Yesterday Fed chairman Jerome Powell told the House Budget Committee that”we’re in a world of much lower interest rates.” He seemed to shrug his shoulders at the prospect as if to say, Hey that’s what it is and the Fed doesn’t have much power to change that trend.

Today, in the latest version of the Fed’s semi-annual report on threats to financial system stability, the U.S. central bank wasn’t quite as prepared to shrug off the problems created by extended low interest rates. “If interest rates were to remain low for a prolonged period, the profitability of banks, insurers, and other financial intermediaries could come under stress and spur reach-for-yield behavior, thereby increasing the vulnerability of the financial sector to subsequent shocks,” the report said.

In other words low interest rates could lead U.S. banks to throw prudent credit requirements out the window in a search for higher yields. And that could lead to exactly the kind of credit crisis explored by economist Hyman Minsky in his study of the credit cycle and its inherent tendency to move from credit prudence to excessive credit risk on the way to a credit crisis and what has been dubbed a Minsky Moment that freezes borrowing and lending.
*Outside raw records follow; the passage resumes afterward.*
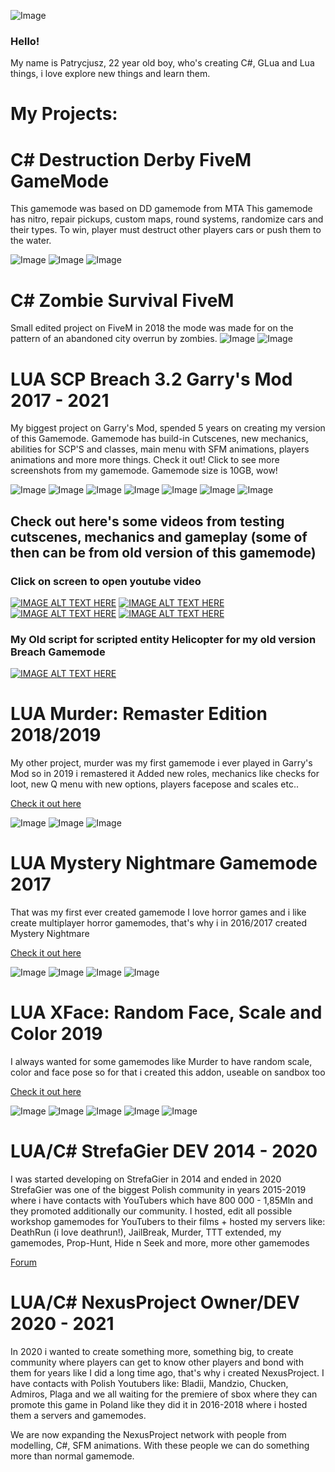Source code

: ![Image](https://i.imgur.com/NQaRMsV.png)


### Hello!
My name is Patrycjusz, 22 year old boy, who's creating C#, GLua and Lua things, i love explore new things and learn them.

#  My Projects:

# C# Destruction Derby FiveM GameMode

This gamemode was based on DD gamemode from MTA This gamemode has nitro, repair pickups, custom maps, round systems, randomize cars and their types. To win, player must destruct other players cars or push them to the water.

![Image](https://i.imgur.com/4nEw59V.png)
![Image](https://i.imgur.com/nlQMM7l.png)
![Image](https://i.imgur.com/BEEPZQp.png)

# C# Zombie Survival FiveM
Small edited project on FiveM in 2018 the mode was made for on the pattern of an abandoned city overrun by zombies.
![Image](https://i.imgur.com/jsvw7pt.png)
![Image](https://i.imgur.com/7QmfShI.png)


# LUA SCP Breach 3.2 Garry's Mod 2017 - 2021

My biggest project on Garry's Mod, spended 5 years on creating my version of this Gamemode. Gamemode has build-in Cutscenes, new mechanics, abilities for SCP'S and classes, main menu with SFM animations, players animations and more more things. Check it out! Click to see more screenshots from my gamemode. Gamemode size is 10GB, wow!

![Image](https://i.imgur.com/vYTxjn3.png)
![Image](https://i.imgur.com/8dUlv50.png)
![Image](https://i.imgur.com/MtFNjhP.png)
![Image](https://i.imgur.com/ycQTL2H.png)
![Image](https://i.imgur.com/SEF5cXx.png)
![Image](https://i.imgur.com/PPxiDAt.png)
![Image](https://i.imgur.com/B5q8kxz.png)



## Check out here's some videos from testing cutscenes, mechanics and gameplay (some of then can be from old version of this gamemode)
### Click on screen to open youtube video
[![IMAGE ALT TEXT HERE](https://img.youtube.com/vi/mn7mjCIGdTw/0.jpg)](https://www.youtube.com/watch?v=mn7mjCIGdTw)
[![IMAGE ALT TEXT HERE](https://img.youtube.com/vi/Ivcr9aIbnn4/0.jpg)](https://www.youtube.com/watch?v=Ivcr9aIbnn4)
[![IMAGE ALT TEXT HERE](https://img.youtube.com/vi/IPfoDmZvsBc/0.jpg)](https://www.youtube.com/watch?v=IPfoDmZvsBc)
[![IMAGE ALT TEXT HERE](https://img.youtube.com/vi/a9cN7CMMnjk/0.jpg)](https://www.youtube.com/watch?v=a9cN7CMMnjk)


### My Old script for scripted entity Helicopter for my old version Breach Gamemode

[![IMAGE ALT TEXT HERE](https://img.youtube.com/vi/Lr3kiFLF-x8/0.jpg)](https://www.youtube.com/watch?v=Lr3kiFLF-x8)

# LUA Murder: Remaster Edition 2018/2019

My other project, murder was my first gamemode i ever played in Garry's Mod so in 2019 i remastered it
Added new roles, mechanics like checks for loot, new Q menu with new options, players facepose and scales etc..

<a href="https://steamcommunity.com/sharedfiles/filedetails/?id=1874231375">Check it out here</a>

![Image](https://i.imgur.com/gNkvcb1.jpg)
![Image](https://i.imgur.com/87ugdC5.jpg)
![Image](https://i.imgur.com/01ZRd5t.jpg)


# LUA Mystery Nightmare Gamemode 2017

That was my first ever created gamemode
I love horror games and i like create multiplayer horror gamemodes, that's why i in 2016/2017 created Mystery Nightmare

<a href="https://steamcommunity.com/sharedfiles/filedetails/?id=975089708">Check it out here</a>
 
![Image](https://steamuserimages-a.akamaihd.net/ugc/841461755408263755/CD90253EBF8E6AA6DF85D17FFB82BCF227B9D7ED/?imw=637&imh=358&ima=fit&impolicy=Letterbox&imcolor=%23000000&letterbox=true)
![Image](https://i.imgur.com/3KLw1OQ.jpg)
![Image](https://i.imgur.com/CwNMSQX.jpg)
![Image](https://i.imgur.com/mmS6uZG.jpg)

# LUA XFace: Random Face, Scale and Color 2019

I always wanted for some gamemodes like Murder to have random scale, color and face pose so for that i created this addon, useable on sandbox too

<a href="https://steamcommunity.com/sharedfiles/filedetails/?id=1729291338">Check it out here</a>

![Image](https://steamuserimages-a.akamaihd.net/ugc/809996090235416366/169857EEB21E87133B63ECB6B44BEBAFC286688A/)
![Image](https://steamuserimages-a.akamaihd.net/ugc/809996090235432656/4168A3C051ECC7D765715C2B3E23464FF0818761/?imw=637&imh=358&ima=fit&impolicy=Letterbox&imcolor=%23000000&letterbox=true)
![Image](https://steamuserimages-a.akamaihd.net/ugc/809996090235432163/D4BE8A3789879C4DE3EED5ECBA6CCC807D11452F/?imw=637&imh=358&ima=fit&impolicy=Letterbox&imcolor=%23000000&letterbox=true)
![Image](https://steamuserimages-a.akamaihd.net/ugc/809996090235431033/411A97A2C1920B079DEE156A1F1D295F43AD497F/?imw=637&imh=358&ima=fit&impolicy=Letterbox&imcolor=%23000000&letterbox=true)
![Image](https://steamuserimages-a.akamaihd.net/ugc/809996090235431532/B4BF1689923C7BF4EEFCB3BD9A1604A73934F5A6/?imw=637&imh=358&ima=fit&impolicy=Letterbox&imcolor=%23000000&letterbox=true)

# LUA/C# StrefaGier DEV 2014 - 2020

I was started developing on StrefaGier in 2014 and ended in 2020
StrefaGier was one of the biggest Polish community in years 2015-2019 where i have contacts with YouTubers which have 800 000 - 1,85Mln and they promoted additionally our community.
I hosted, edit all possible workshop gamemodes for YouTubers to their films + hosted my servers like: DeathRun (i love deathrun!), JailBreak, Murder, TTT extended, my gamemodes, Prop-Hunt, Hide n Seek and more, more other gamemodes

<a href="https://strefagier.com.pl/">Forum</a>

# LUA/C# NexusProject Owner/DEV 2020 - 2021

In 2020 i wanted to create something more, something big, to create community where players can get to know other players and bond with them for years like I did a long time ago, that's why i created NexusProject. I have contacts with Polish Youtubers like: Bladii, Mandzio, Chucken, Admiros, Plaga and we all waiting for the premiere of sbox where they can promote this game in Poland like they did it in 2016-2018 where i hosted them a servers and gamemodes.

We are now expanding the NexusProject network with people from modelling, C#, SFM animations. With these people we can do something more than normal gamemode.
The report took a more relaxed view of record highs in the stock market than it did in its May release. While equity prices remain high relative to corporate earnings, they are consistent with the low level of interest rates, the Fed said.

Whether that’s an accurate view of stocks or part of what seems to be one of those typical Wall Street shifts arguing that stock prices are reasonable given that the bond market is in a potential bubble remains to be seen.

The report did express an increase in anxiety over the deterioration in liquidity in U.S. Treasury and equity futures markets. Liquidity in the stock futures market has become “more fragile over time,” the report said. “It tends to disappear when it is needed the most, when asset price volatility is high.” Dealers surveyed by the Fed agreed that liquidity in stock futures had become more fragile since January 2018. Intermediaries were showing a decreased willingness to step into the market when it became more volatile, the report explained.

The Fed report also flagged historically high debt loads at U.S. businesses, high leverage at hedge funds and potential near-term stresses from Brexit as other risks to stability.